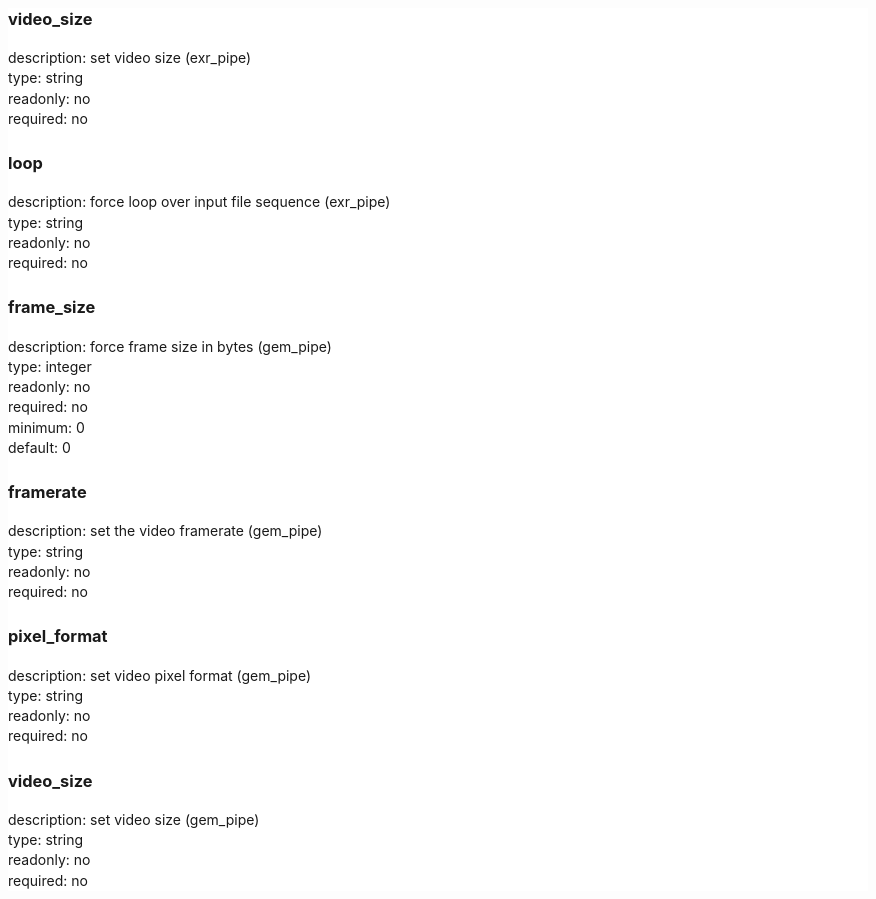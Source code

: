 ### video_size

  
description:
set video size (exr_pipe)  
type: string  
readonly: no  
required: no  

### loop

  
description:
force loop over input file sequence (exr_pipe)  
type: string  
readonly: no  
required: no  

### frame_size

  
description:
force frame size in bytes (gem_pipe)  
type: integer  
readonly: no  
required: no  
minimum: 0  
default: 0  

### framerate

  
description:
set the video framerate (gem_pipe)  
type: string  
readonly: no  
required: no  

### pixel_format

  
description:
set video pixel format (gem_pipe)  
type: string  
readonly: no  
required: no  

### video_size

  
description:
set video size (gem_pipe)  
type: string  
readonly: no  
required: no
────────────────────
» Exercise directions:
No pictures belong in the answer, only the lines from the top of the listing through the line containing "### frame_size", repeated word for word.

» Exercise result:
Source code

: ### video_size

  
description:
set video size (exr_pipe)  
type: string  
readonly: no  
required: no  

### loop

  
description:
force loop over input file sequence (exr_pipe)  
type: string  
readonly: no  
required: no  

### frame_size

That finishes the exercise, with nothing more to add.